Diversification Opportunities for Astar and United Tennessee
0.29 | Correlation Coefficient |
Modest diversification
The 3 months correlation between Astar and United is 0.29. Overlapping area represents the amount of risk that can be diversified away by holding Astar and United Tennessee Bankshares in the same portfolio, assuming nothing else is changed. The correlation between historical prices or returns on United Tennessee Ban and Astar is a relative statistical measure of the degree to which these equity instruments tend to move together. The correlation coefficient measures the extent to which returns on Astar are associated (or correlated) with United Tennessee. Values of the correlation coefficient range from -1 to +1, where. The correlation of zero (0) is possible when the price movement of United Tennessee Ban has no effect on the direction of Astar i.e., Astar and United Tennessee go up and down completely randomly.
Pair Corralation between Astar and United Tennessee
Assuming the 90 days trading horizon Astar is expected to generate 3.44 times more return on investment than United Tennessee.
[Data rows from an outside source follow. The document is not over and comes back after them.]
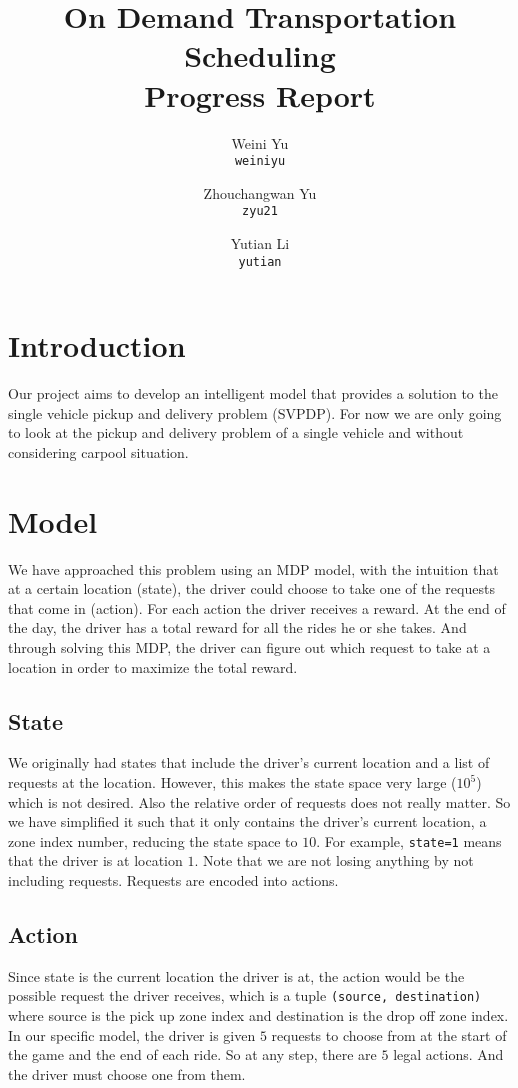 \documentclass{article}
\title{On Demand Transportation Scheduling \\ \large{Progress Report}}
\author{Weini Yu\\\texttt{weiniyu}\and Zhouchangwan Yu\\\texttt{zyu21}\and Yutian Li\\\texttt{yutian}}
\begin{document}
\maketitle

\section{Introduction}
Our project aims to develop an intelligent model that provides a solution to the single vehicle pickup and delivery problem (SVPDP). For now we are only going to look at the pickup and delivery problem of a single vehicle and without considering carpool situation.

\section{Model}
We have approached this problem using an MDP model, with the intuition that at a certain location (state), the driver could choose to take one of the requests that come in (action). For each action the driver receives a reward. At the end of the day, the driver has a total reward for all the rides he or she takes. And through solving this MDP, the driver can figure out which request to take at a location in order to maximize the total reward.

\subsection{State}
We originally had states that include the driver's current location and a list of requests at the location. However, this makes the state space very large ($10^{5}$) which is not desired. Also the relative order of requests does not really matter. So we have simplified it such that it only contains the driver's current location, a zone index number, reducing the state space to $10$. For example, \texttt{state=1} means that the driver is at location $1$. Note that we are not losing anything by not including requests. Requests are encoded into actions.

\subsection{Action}
Since state is the current location the driver is at, the action would be the possible request the driver receives, which is a tuple \texttt{(source, destination)} where source is the pick up zone index and destination is the drop off zone index. In our specific model, the driver is given $5$ requests to choose from at the start of the game and the end of each ride. So at any step, there are $5$ legal actions. And the driver must choose one from them.
\end{document}
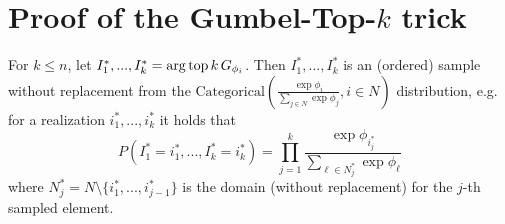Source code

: \appendix
\section{Proof of the Gumbel-Top-$k$ trick}
\label{app:proof_gumbel_topk_trick}

\begingroup
\def\thetheorem{\ref{thm:gumbel_top_k}}
\begin{theorem}
For $k \le n$, let $I^*_1, ..., I^*_k = \argtop k \,{ G_{\phi_i} }$. Then $I^*_1, ..., I^*_k$ is an (ordered) sample without replacement from the $\text{Categorical} \left( \frac{\exp{\phi_i}}{\sum_{j \in N} \exp{\phi_j}}, i \in N \right)$ distribution, e.g. for a realization $i^*_1, ..., i^*_k$ it holds that
\begin{equation}
\label{eq:theorem_topk_trick_app}
    P\left(I^*_1 = i^*_1, ..., I^*_k = i^*_k\right) = \prod_{j=1}^k \frac{\exp{\phi_{i^*_j}}}{\sum_{\ell \in N^*_j} \exp{\phi_\ell}}
\end{equation}
where $N^*_j = N \setminus \{i^*_1, ..., i^*_{j-1}\}$ is the domain (without replacement) for the $j$-th sampled element.
\end{theorem}
\addtocounter{theorem}{-1}
\endgroup


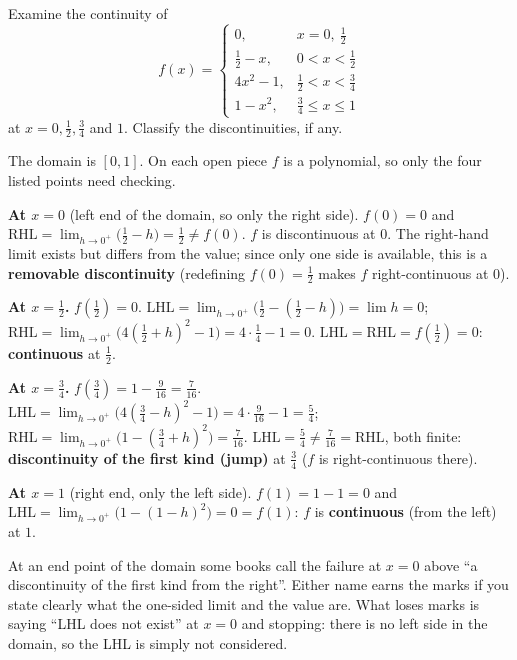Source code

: \begin{example}[DU 2414 Q1(a)(ii)]
Examine the continuity of
\[
f(x)=\begin{cases}0,&x=0,\ \tfrac12\\ \tfrac12-x,&0<x<\tfrac12\\ 4x^2-1,&\tfrac12<x<\tfrac34\\ 1-x^2,&\tfrac34\le x\le1\end{cases}
\]
at $x=0,\frac12,\frac34$ and $1$. Classify the discontinuities, if any.
\end{example}
\begin{solution}
The domain is $[0,1]$. On each open piece $f$ is a polynomial, so only the four listed points need checking.

\textbf{At $x=0$} (left end of the domain, so only the right side). $f(0)=0$ and
$\text{RHL}=\lim_{h\to0^+}\bigl(\tfrac12-h\bigr)=\tfrac12\ne f(0)$.
$f$ is discontinuous at $0$. The right-hand limit exists but differs from the value; since only one side is available, this is a \textbf{removable discontinuity} (redefining $f(0)=\frac12$ makes $f$ right-continuous at $0$).

\textbf{At $x=\frac12$.} $f(\frac12)=0$.
$\text{LHL}=\lim_{h\to0^+}\bigl(\tfrac12-(\tfrac12-h)\bigr)=\lim h=0$;
$\text{RHL}=\lim_{h\to0^+}\bigl(4(\tfrac12+h)^2-1\bigr)=4\cdot\tfrac14-1=0$.
$\text{LHL}=\text{RHL}=f(\frac12)=0$: \textbf{continuous} at $\frac12$.

\textbf{At $x=\frac34$.} $f(\frac34)=1-\frac9{16}=\frac7{16}$.
$\text{LHL}=\lim_{h\to0^+}\bigl(4(\tfrac34-h)^2-1\bigr)=4\cdot\tfrac9{16}-1=\tfrac54$;
$\text{RHL}=\lim_{h\to0^+}\bigl(1-(\tfrac34+h)^2\bigr)=\tfrac7{16}$.
$\text{LHL}=\frac54\ne\frac7{16}=\text{RHL}$, both finite: \textbf{discontinuity of the first kind (jump)} at $\frac34$ ($f$ is right-continuous there).

\textbf{At $x=1$} (right end, only the left side). $f(1)=1-1=0$ and $\text{LHL}=\lim_{h\to0^+}\bigl(1-(1-h)^2\bigr)=0=f(1)$: $f$ is \textbf{continuous} (from the left) at $1$.
\end{solution}
\begin{tipbox}
At an end point of the domain some books call the failure at $x=0$ above ``a discontinuity of the first kind from the right''. Either name earns the marks if you state clearly what the one-sided limit and the value are. What loses marks is saying ``LHL does not exist'' at $x=0$ and stopping: there is no left side in the domain, so the LHL is simply not considered.
\end{tipbox}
However, Astar is 3.44 times more volatile than United Tennessee Bankshares. It trades about 0.01 of its potential returns per unit of risk. United Tennessee Bankshares is currently generating about -0.01 per unit of risk. If you would invest 7.90 in Astar on November 2, 2024 and sell it today you would lose (2.89) from holding Astar or give up 36.58% of portfolio value over 90 days.
Time Period | 3 Months [change] |
Direction | Moves Together |
Strength | Very Weak |
Accuracy | 37.25% |
Values | Daily Returns |
Astar vs. United Tennessee Bankshares
Performance |
Timeline |
Astar |
United Tennessee Ban |
Risk-Adjusted Performance
0 of 100
Weak | Strong |
Very Weak
Astar and United Tennessee Volatility Contrast
Predicted Return Density |
Returns |
Pair Trading with Astar and United Tennessee
The main advantage of trading using opposite Astar and United Tennessee positions is that it hedges away some unsystematic risk. Because of two separate transactions, even if Astar position performs unexpectedly, United Tennessee can make up some of the losses. Pair trading also minimizes risk from directional movements in the market. For example, if an entire industry or sector drops because of unexpected headlines, the short position in United Tennessee will offset losses from the drop in United Tennessee's long position.The idea behind Astar and United Tennessee Bankshares pairs trading is to make the combined position market-neutral, meaning the overall market's direction will not affect its win or loss (or potential downside or upside). This can be achieved by designing a pairs trade with two highly correlated stocks or equities that operate in a similar space or sector, making it possible to obtain profits through simple and relatively low-risk investment.United Tennessee vs. United Bancorporation of | United Tennessee vs. Tri County Financial Group | United Tennessee vs. Quaint Oak Bancorp |
Check out your portfolio center.Note that this page's information should be used as a complementary analysis to find the right mix of equity instruments to add to your existing portfolios or create a brand new portfolio. You can also try the Crypto Correlations module to use cryptocurrency correlation module to diversify your cryptocurrency portfolio across multiple coins.